* Exercise description
The lines to find are those in the entries that hold the word "visibility"; copy every one of them.

[Start of section]

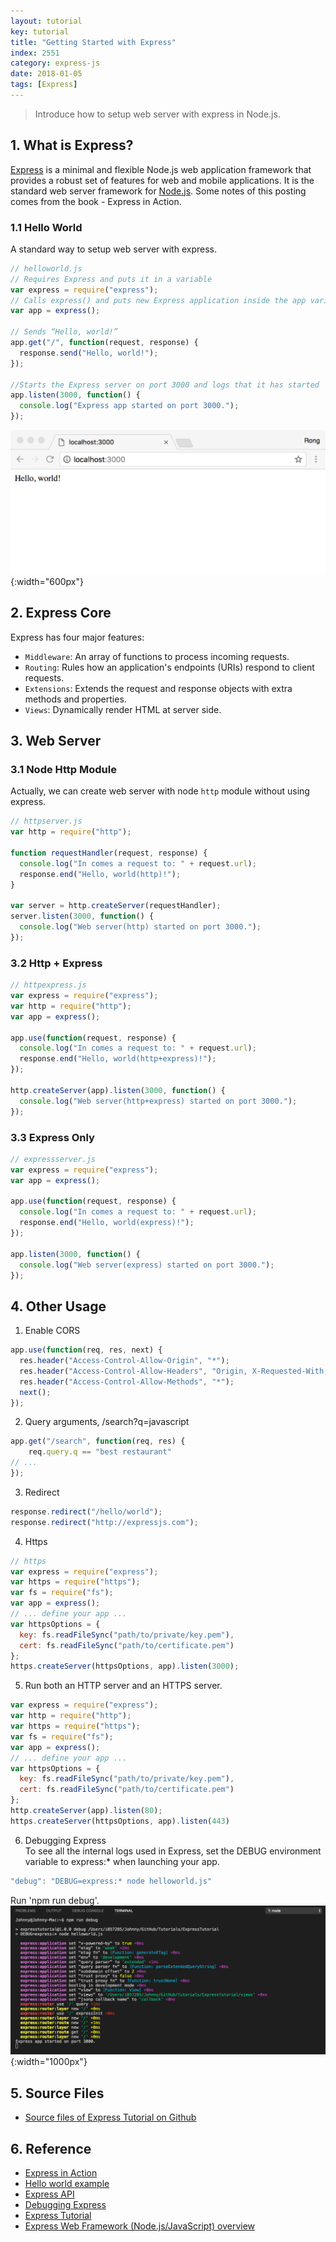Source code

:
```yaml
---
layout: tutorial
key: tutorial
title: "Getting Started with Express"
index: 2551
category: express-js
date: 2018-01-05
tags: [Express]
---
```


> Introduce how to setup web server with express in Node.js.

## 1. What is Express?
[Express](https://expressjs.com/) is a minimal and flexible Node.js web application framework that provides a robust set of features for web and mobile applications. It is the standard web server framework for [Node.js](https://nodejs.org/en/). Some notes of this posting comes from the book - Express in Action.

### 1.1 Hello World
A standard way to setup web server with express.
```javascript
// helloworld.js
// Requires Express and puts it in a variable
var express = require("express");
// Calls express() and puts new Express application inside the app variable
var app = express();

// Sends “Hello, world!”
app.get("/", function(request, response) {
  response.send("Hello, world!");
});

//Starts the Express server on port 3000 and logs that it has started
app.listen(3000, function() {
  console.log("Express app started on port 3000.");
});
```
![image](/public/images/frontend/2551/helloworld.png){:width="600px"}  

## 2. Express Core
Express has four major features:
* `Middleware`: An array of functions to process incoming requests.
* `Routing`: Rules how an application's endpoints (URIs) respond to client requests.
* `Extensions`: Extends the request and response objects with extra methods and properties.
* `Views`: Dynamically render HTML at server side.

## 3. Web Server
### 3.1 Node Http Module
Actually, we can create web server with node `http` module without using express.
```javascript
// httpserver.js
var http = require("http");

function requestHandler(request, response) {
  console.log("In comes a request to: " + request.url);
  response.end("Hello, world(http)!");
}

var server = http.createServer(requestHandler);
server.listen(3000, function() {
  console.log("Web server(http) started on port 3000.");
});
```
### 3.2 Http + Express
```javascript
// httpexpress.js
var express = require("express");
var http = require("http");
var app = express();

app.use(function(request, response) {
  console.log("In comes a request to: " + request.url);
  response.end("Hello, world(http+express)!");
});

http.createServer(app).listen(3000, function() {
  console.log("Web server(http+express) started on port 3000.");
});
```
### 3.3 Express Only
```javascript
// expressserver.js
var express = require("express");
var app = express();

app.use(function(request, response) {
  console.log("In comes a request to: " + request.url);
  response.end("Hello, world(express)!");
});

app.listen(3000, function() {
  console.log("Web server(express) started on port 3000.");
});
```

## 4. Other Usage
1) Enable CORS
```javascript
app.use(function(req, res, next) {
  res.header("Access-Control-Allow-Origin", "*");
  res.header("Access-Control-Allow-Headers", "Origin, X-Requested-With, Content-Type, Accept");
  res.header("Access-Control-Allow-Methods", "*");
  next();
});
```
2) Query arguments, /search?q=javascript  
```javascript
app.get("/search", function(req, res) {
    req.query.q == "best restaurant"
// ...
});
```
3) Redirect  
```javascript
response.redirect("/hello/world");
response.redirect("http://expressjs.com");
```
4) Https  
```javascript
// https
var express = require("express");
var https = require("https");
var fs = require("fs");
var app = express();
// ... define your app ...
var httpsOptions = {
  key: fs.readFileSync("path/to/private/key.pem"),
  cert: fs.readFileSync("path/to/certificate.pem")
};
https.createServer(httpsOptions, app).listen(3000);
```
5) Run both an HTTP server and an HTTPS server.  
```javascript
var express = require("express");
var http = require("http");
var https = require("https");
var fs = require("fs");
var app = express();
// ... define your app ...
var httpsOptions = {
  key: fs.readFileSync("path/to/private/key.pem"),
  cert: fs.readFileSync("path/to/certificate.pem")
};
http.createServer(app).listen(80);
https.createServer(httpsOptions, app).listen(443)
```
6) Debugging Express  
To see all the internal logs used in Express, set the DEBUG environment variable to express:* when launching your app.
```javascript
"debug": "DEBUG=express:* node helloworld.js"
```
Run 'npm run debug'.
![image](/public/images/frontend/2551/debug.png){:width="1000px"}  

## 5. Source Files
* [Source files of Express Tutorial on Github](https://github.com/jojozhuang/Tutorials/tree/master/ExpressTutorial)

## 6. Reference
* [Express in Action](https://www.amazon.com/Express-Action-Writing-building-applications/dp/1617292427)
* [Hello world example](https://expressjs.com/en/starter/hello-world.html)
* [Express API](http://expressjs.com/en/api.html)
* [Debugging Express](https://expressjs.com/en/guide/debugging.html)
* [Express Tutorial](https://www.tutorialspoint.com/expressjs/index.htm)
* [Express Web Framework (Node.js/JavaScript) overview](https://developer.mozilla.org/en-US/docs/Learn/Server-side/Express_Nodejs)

[End of section]
[Start of section]

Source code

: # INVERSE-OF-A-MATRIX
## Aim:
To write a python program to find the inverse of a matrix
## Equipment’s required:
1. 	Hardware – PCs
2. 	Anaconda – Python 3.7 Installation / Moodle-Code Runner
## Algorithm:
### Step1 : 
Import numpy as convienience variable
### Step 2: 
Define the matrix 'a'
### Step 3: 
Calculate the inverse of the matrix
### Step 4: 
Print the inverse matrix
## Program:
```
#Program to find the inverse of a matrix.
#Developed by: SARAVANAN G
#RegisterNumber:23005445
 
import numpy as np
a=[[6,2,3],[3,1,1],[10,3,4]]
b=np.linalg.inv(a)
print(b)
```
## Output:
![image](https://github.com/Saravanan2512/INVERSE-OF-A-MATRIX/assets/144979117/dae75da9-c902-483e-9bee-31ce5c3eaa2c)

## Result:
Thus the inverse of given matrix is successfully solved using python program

[End of section]
[Start of section]

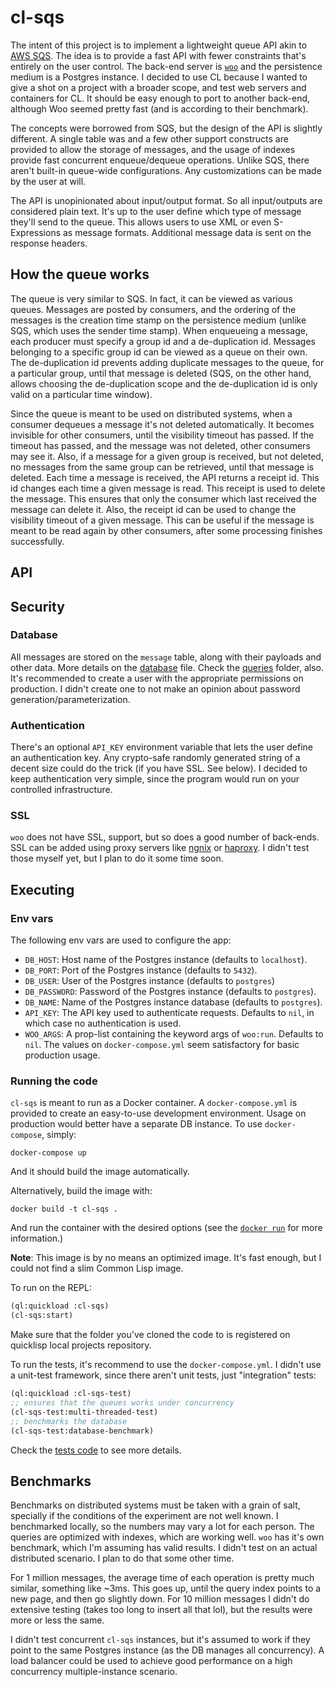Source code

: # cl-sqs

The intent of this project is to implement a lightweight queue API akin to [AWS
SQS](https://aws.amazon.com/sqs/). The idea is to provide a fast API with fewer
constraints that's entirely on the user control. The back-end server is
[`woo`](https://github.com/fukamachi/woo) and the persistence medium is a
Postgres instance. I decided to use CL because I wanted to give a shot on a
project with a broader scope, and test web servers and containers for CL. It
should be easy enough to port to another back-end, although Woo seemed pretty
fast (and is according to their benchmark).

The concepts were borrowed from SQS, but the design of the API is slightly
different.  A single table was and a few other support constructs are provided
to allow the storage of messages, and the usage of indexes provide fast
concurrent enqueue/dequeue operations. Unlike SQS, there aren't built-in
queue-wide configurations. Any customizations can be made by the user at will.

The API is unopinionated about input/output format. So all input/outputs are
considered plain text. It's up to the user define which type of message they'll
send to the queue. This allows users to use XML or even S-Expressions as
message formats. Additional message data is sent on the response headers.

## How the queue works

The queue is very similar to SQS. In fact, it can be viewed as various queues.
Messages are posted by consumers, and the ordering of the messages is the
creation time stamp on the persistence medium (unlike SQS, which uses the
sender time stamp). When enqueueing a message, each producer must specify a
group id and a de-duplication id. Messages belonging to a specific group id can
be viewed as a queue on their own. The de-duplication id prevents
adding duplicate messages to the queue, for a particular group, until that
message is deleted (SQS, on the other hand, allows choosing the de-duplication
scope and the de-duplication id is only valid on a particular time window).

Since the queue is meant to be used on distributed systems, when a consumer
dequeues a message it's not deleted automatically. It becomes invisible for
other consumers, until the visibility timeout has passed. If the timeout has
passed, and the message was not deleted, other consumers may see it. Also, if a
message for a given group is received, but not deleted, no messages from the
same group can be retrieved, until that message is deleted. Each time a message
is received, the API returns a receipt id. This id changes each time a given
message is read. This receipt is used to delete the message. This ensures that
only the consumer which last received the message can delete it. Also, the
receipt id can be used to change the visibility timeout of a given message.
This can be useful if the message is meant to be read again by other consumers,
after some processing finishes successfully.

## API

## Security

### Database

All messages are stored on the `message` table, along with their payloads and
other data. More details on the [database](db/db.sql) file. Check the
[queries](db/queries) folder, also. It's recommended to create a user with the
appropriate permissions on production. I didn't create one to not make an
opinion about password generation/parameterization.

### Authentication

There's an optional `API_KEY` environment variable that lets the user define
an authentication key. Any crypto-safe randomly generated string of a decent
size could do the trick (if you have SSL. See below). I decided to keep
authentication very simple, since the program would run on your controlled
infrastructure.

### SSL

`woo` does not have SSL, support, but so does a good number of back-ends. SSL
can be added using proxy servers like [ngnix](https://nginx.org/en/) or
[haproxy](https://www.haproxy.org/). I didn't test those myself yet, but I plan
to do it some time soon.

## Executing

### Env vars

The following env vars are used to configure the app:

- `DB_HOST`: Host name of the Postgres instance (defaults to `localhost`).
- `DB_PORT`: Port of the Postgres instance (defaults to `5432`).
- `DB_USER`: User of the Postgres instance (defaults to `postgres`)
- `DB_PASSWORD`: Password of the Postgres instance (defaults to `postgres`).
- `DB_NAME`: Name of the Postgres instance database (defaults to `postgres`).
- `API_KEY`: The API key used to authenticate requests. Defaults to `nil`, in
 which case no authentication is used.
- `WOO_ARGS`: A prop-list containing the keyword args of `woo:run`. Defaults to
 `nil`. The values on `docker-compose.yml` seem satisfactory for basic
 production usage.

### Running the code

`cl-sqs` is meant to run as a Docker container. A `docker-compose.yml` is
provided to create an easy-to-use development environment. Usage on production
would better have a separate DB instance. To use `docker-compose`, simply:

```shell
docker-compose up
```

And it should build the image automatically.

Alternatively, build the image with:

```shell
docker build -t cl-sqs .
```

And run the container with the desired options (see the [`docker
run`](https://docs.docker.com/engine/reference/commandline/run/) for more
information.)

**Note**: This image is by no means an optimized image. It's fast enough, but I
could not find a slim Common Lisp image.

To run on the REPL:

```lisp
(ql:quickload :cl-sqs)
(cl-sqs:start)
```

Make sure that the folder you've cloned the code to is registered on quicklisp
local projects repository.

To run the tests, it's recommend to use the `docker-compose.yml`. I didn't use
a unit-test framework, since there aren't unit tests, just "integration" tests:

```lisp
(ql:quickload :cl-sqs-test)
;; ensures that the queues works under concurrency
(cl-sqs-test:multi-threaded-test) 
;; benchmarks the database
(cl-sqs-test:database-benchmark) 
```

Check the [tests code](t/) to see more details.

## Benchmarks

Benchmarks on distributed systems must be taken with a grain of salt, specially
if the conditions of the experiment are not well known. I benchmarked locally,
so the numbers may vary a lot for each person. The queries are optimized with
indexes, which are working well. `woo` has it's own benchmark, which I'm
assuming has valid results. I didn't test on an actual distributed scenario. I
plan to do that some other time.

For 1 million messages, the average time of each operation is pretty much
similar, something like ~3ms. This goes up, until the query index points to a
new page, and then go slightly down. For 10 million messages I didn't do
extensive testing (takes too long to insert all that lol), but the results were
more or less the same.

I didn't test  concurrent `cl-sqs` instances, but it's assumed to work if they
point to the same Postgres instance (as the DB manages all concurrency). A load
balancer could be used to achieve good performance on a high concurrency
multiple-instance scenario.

[End of section]

* Response box
other consumers, until the visibility timeout has passed. If the timeout has
receipt id can be used to change the visibility timeout of a given message.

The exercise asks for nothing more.